Dataset content:
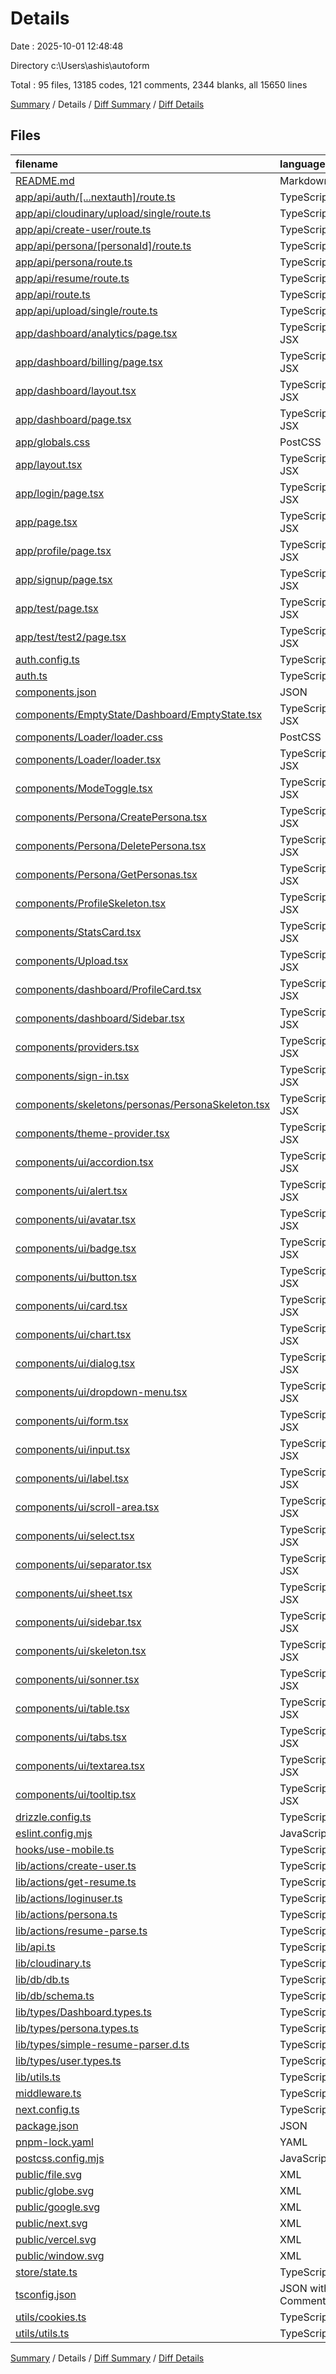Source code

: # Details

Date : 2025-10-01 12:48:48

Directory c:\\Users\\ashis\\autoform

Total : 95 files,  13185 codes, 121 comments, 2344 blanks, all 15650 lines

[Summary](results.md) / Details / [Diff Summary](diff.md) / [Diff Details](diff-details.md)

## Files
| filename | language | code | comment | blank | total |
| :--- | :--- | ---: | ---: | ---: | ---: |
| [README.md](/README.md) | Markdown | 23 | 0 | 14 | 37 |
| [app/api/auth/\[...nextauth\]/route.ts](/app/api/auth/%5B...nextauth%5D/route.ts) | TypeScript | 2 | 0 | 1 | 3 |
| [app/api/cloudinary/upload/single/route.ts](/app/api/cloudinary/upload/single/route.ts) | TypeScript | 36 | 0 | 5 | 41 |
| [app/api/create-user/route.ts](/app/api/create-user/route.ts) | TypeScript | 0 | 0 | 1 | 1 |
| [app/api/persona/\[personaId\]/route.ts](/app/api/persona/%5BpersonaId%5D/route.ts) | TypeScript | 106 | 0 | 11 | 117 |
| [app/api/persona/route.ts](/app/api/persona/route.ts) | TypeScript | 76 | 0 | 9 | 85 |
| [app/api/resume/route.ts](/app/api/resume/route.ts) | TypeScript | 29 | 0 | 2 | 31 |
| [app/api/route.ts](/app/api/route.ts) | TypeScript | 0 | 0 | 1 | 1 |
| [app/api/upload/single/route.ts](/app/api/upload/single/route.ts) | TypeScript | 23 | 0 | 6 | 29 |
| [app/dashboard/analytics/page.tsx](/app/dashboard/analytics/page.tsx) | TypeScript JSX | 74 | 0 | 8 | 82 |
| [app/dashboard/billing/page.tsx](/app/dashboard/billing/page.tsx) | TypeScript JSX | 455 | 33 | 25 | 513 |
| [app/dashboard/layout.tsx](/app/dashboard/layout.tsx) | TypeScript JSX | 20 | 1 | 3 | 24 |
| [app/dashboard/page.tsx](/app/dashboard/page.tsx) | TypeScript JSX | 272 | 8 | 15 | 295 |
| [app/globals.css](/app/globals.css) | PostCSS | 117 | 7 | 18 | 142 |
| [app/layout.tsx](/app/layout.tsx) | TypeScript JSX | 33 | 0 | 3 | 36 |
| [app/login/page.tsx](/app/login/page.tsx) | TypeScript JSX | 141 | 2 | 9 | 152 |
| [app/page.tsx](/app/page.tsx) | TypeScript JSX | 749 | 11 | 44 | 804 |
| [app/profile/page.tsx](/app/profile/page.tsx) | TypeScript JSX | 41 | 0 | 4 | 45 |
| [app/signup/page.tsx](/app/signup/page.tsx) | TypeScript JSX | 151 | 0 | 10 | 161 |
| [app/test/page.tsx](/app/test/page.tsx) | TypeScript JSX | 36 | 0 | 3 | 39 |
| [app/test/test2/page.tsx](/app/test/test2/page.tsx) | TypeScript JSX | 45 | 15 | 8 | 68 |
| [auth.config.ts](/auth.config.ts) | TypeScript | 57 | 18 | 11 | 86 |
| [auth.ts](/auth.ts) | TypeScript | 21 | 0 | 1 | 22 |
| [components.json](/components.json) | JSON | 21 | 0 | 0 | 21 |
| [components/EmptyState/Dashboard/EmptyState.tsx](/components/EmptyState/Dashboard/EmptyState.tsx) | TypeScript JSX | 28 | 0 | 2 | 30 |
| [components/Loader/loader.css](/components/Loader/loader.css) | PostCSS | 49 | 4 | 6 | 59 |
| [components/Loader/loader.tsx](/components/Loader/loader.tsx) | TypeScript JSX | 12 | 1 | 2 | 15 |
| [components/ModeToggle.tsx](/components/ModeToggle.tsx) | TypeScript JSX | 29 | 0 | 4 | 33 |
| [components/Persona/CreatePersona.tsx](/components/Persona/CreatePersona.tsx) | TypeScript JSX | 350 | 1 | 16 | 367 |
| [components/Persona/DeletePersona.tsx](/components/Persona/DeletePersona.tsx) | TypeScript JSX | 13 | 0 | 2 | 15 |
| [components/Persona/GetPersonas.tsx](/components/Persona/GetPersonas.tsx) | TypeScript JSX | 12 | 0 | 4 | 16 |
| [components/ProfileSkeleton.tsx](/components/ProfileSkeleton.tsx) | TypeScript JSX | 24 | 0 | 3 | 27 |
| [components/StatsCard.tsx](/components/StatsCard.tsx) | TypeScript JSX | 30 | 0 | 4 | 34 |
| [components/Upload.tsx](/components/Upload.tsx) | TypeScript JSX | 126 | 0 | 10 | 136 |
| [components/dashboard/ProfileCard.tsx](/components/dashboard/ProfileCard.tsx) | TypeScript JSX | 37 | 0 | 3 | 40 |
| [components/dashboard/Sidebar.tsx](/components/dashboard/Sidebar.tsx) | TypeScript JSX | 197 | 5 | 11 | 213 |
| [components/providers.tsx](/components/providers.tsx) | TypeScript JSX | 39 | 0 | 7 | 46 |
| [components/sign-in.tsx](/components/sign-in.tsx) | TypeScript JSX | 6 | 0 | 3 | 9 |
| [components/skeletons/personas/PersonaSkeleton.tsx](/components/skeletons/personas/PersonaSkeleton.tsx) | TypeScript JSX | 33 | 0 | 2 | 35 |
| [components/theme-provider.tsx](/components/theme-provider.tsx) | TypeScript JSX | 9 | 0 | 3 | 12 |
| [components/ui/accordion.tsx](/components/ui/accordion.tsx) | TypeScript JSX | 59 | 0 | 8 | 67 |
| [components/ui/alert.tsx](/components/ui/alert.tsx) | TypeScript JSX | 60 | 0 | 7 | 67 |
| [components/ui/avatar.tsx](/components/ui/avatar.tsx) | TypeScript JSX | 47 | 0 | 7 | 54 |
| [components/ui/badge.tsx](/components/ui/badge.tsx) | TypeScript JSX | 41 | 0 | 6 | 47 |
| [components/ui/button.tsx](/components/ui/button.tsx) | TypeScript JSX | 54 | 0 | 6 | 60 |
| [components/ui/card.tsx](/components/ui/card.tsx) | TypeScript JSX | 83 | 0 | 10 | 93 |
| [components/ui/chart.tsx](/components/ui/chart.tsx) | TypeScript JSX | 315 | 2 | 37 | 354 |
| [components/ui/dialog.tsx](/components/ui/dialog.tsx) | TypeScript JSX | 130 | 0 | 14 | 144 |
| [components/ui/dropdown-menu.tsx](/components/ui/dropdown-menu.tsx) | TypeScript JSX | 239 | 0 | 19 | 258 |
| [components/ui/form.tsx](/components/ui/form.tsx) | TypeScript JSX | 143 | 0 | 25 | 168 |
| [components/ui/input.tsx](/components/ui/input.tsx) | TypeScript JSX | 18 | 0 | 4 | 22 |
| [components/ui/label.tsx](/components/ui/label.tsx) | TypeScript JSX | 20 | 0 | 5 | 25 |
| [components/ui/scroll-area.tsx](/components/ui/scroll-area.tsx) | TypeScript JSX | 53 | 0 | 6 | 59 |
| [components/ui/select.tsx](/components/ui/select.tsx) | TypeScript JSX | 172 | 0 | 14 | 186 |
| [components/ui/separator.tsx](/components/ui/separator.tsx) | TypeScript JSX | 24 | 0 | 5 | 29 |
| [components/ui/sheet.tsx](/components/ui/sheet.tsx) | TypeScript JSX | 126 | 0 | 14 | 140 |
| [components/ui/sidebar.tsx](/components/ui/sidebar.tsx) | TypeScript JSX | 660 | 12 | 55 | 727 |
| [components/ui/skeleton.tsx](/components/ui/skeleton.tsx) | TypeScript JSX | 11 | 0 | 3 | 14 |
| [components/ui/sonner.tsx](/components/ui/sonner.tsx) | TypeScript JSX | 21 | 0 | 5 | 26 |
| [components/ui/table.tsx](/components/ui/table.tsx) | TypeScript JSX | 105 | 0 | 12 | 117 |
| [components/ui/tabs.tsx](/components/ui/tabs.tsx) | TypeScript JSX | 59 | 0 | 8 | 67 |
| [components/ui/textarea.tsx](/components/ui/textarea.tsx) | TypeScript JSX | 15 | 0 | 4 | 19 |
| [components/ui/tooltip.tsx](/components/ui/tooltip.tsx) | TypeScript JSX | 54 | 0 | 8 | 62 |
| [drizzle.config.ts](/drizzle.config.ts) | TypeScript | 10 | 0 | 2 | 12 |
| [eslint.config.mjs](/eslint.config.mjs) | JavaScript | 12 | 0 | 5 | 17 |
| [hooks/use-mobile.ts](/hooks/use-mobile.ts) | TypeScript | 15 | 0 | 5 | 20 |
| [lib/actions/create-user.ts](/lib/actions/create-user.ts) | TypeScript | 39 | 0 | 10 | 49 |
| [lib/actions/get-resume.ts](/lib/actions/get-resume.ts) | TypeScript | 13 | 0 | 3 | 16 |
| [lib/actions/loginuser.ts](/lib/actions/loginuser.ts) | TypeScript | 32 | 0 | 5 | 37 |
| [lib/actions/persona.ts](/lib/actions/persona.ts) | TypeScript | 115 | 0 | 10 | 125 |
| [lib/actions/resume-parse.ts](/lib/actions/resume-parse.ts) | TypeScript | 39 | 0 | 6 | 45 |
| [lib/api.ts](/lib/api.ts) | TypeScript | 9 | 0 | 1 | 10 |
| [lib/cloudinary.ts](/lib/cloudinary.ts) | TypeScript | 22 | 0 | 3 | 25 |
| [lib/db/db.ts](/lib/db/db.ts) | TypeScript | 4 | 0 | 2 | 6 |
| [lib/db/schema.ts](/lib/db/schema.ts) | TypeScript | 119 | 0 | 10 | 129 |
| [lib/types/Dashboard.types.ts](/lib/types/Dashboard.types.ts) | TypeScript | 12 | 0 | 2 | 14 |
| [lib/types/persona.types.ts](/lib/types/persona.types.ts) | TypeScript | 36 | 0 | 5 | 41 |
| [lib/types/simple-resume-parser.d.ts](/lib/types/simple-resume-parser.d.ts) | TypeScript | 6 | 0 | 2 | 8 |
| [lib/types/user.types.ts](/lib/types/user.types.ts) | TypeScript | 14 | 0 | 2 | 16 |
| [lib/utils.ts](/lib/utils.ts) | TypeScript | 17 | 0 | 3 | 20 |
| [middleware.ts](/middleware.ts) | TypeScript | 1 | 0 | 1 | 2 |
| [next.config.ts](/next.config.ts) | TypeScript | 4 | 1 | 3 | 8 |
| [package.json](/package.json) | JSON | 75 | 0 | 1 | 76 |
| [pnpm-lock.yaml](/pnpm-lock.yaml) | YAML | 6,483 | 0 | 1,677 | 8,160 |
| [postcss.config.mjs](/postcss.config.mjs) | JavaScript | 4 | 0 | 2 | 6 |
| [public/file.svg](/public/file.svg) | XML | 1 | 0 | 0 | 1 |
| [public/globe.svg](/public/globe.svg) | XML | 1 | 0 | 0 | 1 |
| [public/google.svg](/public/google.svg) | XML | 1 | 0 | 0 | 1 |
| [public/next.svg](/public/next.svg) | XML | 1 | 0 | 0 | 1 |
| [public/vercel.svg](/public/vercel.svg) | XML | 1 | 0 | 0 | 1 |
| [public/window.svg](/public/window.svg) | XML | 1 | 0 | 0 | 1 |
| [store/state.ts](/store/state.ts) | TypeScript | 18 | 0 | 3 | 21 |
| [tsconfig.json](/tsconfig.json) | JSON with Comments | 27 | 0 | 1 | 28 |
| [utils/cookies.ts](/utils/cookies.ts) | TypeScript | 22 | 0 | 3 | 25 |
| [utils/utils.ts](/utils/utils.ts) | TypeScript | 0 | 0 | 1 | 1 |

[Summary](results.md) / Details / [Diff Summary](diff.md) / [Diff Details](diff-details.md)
...
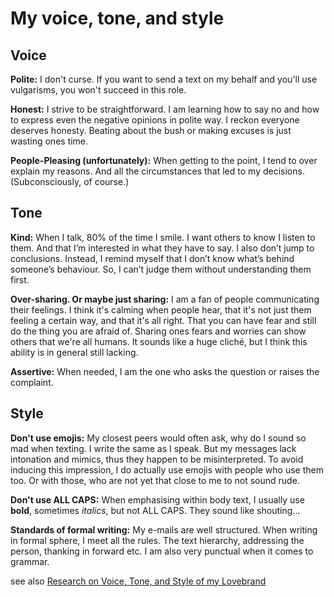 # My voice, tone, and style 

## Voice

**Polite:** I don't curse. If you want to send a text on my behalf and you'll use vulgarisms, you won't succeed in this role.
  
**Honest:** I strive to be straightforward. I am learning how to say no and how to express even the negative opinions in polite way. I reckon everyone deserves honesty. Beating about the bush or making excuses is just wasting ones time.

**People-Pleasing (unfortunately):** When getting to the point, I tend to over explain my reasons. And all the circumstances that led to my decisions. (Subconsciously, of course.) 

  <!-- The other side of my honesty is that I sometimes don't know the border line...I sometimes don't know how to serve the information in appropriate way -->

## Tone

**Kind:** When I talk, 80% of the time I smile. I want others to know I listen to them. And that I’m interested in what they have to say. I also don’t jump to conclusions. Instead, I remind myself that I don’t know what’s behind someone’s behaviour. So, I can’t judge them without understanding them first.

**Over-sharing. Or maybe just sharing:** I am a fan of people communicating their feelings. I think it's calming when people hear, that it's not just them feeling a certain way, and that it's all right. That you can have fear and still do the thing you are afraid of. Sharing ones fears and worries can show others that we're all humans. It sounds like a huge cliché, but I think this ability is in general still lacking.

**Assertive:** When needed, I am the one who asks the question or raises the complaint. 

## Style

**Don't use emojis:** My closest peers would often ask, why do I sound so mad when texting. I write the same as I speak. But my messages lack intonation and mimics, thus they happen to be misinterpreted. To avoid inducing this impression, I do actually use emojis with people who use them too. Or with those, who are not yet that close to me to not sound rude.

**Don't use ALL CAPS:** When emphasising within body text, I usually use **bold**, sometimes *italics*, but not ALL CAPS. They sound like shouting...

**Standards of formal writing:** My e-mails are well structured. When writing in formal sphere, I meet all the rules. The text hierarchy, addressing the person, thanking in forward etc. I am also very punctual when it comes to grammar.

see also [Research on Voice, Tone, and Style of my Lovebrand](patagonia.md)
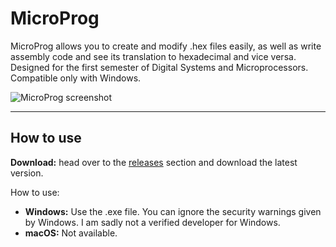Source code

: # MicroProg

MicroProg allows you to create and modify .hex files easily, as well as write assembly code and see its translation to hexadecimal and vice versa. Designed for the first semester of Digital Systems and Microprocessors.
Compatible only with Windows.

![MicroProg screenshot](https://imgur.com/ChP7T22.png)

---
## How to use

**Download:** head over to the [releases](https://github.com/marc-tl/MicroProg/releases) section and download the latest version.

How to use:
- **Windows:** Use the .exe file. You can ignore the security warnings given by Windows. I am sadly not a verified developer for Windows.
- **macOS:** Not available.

Work to be completed: Search the material for the word "JSON" and copy each line where it occurs.

Response to the exercise:
| [components.json](/components.json) | JSON | 21 | 0 | 0 | 21 |
| [package.json](/package.json) | JSON | 75 | 0 | 1 | 76 |
| [tsconfig.json](/tsconfig.json) | JSON with Comments | 27 | 0 | 1 | 28 |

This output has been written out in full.